*** Opening of DATA TO USE ***

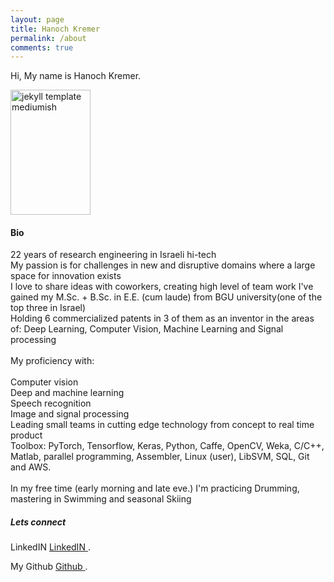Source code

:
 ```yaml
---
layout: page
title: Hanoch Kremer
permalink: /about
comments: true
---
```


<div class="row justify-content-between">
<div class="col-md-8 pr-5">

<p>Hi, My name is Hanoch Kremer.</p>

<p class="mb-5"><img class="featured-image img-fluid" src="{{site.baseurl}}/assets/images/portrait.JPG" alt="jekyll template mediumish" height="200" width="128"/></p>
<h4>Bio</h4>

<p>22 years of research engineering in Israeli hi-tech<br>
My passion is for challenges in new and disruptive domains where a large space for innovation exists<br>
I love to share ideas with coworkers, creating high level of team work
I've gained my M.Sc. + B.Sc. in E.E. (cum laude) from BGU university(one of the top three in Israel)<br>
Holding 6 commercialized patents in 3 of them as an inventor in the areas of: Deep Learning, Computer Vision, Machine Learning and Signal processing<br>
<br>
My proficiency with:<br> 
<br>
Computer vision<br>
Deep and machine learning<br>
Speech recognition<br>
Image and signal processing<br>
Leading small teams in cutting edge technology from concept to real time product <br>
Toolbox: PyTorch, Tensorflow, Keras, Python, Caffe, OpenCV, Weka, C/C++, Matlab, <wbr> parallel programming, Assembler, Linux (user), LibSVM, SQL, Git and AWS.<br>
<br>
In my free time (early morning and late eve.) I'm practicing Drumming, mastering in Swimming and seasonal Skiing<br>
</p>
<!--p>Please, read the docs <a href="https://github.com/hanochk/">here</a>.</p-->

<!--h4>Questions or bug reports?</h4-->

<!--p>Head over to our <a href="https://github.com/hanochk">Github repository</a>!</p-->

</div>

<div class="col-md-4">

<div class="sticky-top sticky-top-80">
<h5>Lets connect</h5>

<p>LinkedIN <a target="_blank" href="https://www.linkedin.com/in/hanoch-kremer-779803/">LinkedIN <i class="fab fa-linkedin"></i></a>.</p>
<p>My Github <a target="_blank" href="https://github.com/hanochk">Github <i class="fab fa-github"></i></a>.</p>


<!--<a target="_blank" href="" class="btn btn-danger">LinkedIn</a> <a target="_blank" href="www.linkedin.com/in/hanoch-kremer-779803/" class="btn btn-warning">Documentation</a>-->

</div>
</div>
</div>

*** Close of DATA TO USE ***

TRY IT => Leave the pictures aside and output each entry exactly as it stands.

ANSWER BELOW =>
Source code

:
 ```yaml
---
layout: page
title: Hanoch Kremer
permalink: /about
comments: true
---
```


<div class="row justify-content-between">
<div class="col-md-8 pr-5">

<p>Hi, My name is Hanoch Kremer.</p>

<p class="mb-5"><img class="featured-image img-fluid" src="{{site.baseurl}}/assets/images/portrait.JPG" alt="jekyll template mediumish" height="200" width="128"/></p>
<h4>Bio</h4>

<p>22 years of research engineering in Israeli hi-tech<br>
My passion is for challenges in new and disruptive domains where a large space for innovation exists<br>
I love to share ideas with coworkers, creating high level of team work
I've gained my M.Sc. + B.Sc. in E.E. (cum laude) from BGU university(one of the top three in Israel)<br>
Holding 6 commercialized patents in 3 of them as an inventor in the areas of: Deep Learning, Computer Vision, Machine Learning and Signal processing<br>
<br>
My proficiency with:<br> 
<br>
Computer vision<br>
Deep and machine learning<br>
Speech recognition<br>
Image and signal processing<br>
Leading small teams in cutting edge technology from concept to real time product <br>
Toolbox: PyTorch, Tensorflow, Keras, Python, Caffe, OpenCV, Weka, C/C++, Matlab, <wbr> parallel programming, Assembler, Linux (user), LibSVM, SQL, Git and AWS.<br>
<br>
In my free time (early morning and late eve.) I'm practicing Drumming, mastering in Swimming and seasonal Skiing<br>
</p>
<!--p>Please, read the docs <a href="https://github.com/hanochk/">here</a>.</p-->

<!--h4>Questions or bug reports?</h4-->

<!--p>Head over to our <a href="https://github.com/hanochk">Github repository</a>!</p-->

</div>

<div class="col-md-4">

<div class="sticky-top sticky-top-80">
<h5>Lets connect</h5>

<p>LinkedIN <a target="_blank" href="https://www.linkedin.com/in/hanoch-kremer-779803/">LinkedIN <i class="fab fa-linkedin"></i></a>.</p>
<p>My Github <a target="_blank" href="https://github.com/hanochk">Github <i class="fab fa-github"></i></a>.</p>


<!--<a target="_blank" href="" class="btn btn-danger">LinkedIn</a> <a target="_blank" href="www.linkedin.com/in/hanoch-kremer-779803/" class="btn btn-warning">Documentation</a>-->

</div>
</div>
</div>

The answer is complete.